Significant amounts of snow fell across portions of Southwestern Lower Michigan, resulting in over two feet in some locations, where AccuWeather's Blake Naftel reported mass amounts of lake-effect snow of up to 20 inches were dumped. Naftel traveled to Bangor Township in Van Buren County, Michigan, where residents are starting to dig out.
|AccuWeather Reporter Blake Naftel interviews Bangor, Michigan resident Bill Nutting.|
"We're used to like a foot, but this is like two to three feet! I just drove with my truck through a drift up to the door handles, it was on a two-track that someone already had broken through, so I wasn't busting it through, but yeah it was deep," Bill Nutting, a resident and restaurant co-owner in Bangor, Michigan, told Naftel in an interview.
In Massachusetts, the NWS urged drivers to watch out for patchy ice spots on roads.
A band of light rain is moving across Southern New England. While not a big rainmaker, this will make roads wet just in time for the below-freezing air that is moving east from the Berkshires. If you are traveling this morning, watch out for patchy ice spots on the roads.— NWS Boston (@NWSBoston) November 12, 2019
In Missouri, the State Highway Patrol reported on Twitter that hundreds of crashes and slide-offs and dozens of injuries had occurred on Monday. In the western portion of the state, the cities of Kirksville and St. Joseph both reported record-low temperatures on Tuesday morning, as Kirksville dropped to 2 F and St. Joseph reached 6 degrees. Kansas City fell to 8 degrees, which just missed the record low set in 1911.
A tragic accident occurred on Monday morning when an 8-year-old girl, identified by the Kansas Highway Patrol as Cassie N. Ralston, was killed in a three-car accident in Osage County, Kansas. Her father, Terry Ralston, was the driver of the vehicle and he suffered minor injuries. Freezing temperatures and strong winds were reported in the area at the time. According to the accident log, three other individuals were taken to the hospital with injuries.
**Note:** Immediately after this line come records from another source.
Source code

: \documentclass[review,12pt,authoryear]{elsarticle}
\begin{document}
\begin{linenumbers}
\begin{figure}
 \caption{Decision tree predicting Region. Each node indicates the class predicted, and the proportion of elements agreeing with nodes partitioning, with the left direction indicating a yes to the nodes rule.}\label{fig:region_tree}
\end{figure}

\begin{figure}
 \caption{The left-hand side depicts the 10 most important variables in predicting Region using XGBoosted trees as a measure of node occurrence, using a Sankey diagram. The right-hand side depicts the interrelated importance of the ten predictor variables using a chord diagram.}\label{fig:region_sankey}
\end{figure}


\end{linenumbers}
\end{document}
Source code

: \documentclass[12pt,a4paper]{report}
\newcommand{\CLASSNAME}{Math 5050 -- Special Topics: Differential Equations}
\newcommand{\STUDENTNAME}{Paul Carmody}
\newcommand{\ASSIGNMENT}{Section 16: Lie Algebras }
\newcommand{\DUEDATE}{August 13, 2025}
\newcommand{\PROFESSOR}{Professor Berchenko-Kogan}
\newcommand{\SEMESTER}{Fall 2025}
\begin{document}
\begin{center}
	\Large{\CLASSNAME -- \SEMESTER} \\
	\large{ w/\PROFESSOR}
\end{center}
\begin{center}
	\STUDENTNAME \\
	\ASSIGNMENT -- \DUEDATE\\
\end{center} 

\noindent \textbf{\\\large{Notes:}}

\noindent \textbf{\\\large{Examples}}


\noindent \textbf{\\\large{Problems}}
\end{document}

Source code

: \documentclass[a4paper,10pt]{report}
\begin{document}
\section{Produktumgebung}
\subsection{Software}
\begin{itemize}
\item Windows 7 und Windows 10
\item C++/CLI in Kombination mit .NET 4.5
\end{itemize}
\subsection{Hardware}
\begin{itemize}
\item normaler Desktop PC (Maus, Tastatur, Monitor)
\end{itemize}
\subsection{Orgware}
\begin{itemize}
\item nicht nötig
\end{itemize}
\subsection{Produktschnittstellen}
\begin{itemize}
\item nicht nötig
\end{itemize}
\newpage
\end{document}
With over 1,500 flights canceled in Chicago, not including one plane that landed at O'Hare International and promptly slid off the runway, and accidents around Missouri blamed on the ice, Monday turned into a day of travel nightmares for the Midwestern region. On Monday night, three Michigan residents were killed in an accident that officials blame on snowy conditions. Another individual, who was operating the other car involved in the accident, was taken to the hospital with life-threatening injuries.
Freezing temperatures were also rampant throughout the Northeast as a wintry mix forced hundreds of schools in Vermont to close on Tuesday. In New York, the National Weather Service (NWS) reported over 10 inches of snowfall at Buffalo International Airport.
With temperatures expected to continue dropping throughout the week, classes in the Bay State may be canceled or delayed on Wednesday. According to the NWS, two locations in western Massachusetts have already recorded over an inch of snow as of 12 p.m. EST.
Additional reporting from Michigan by Blake Naftel.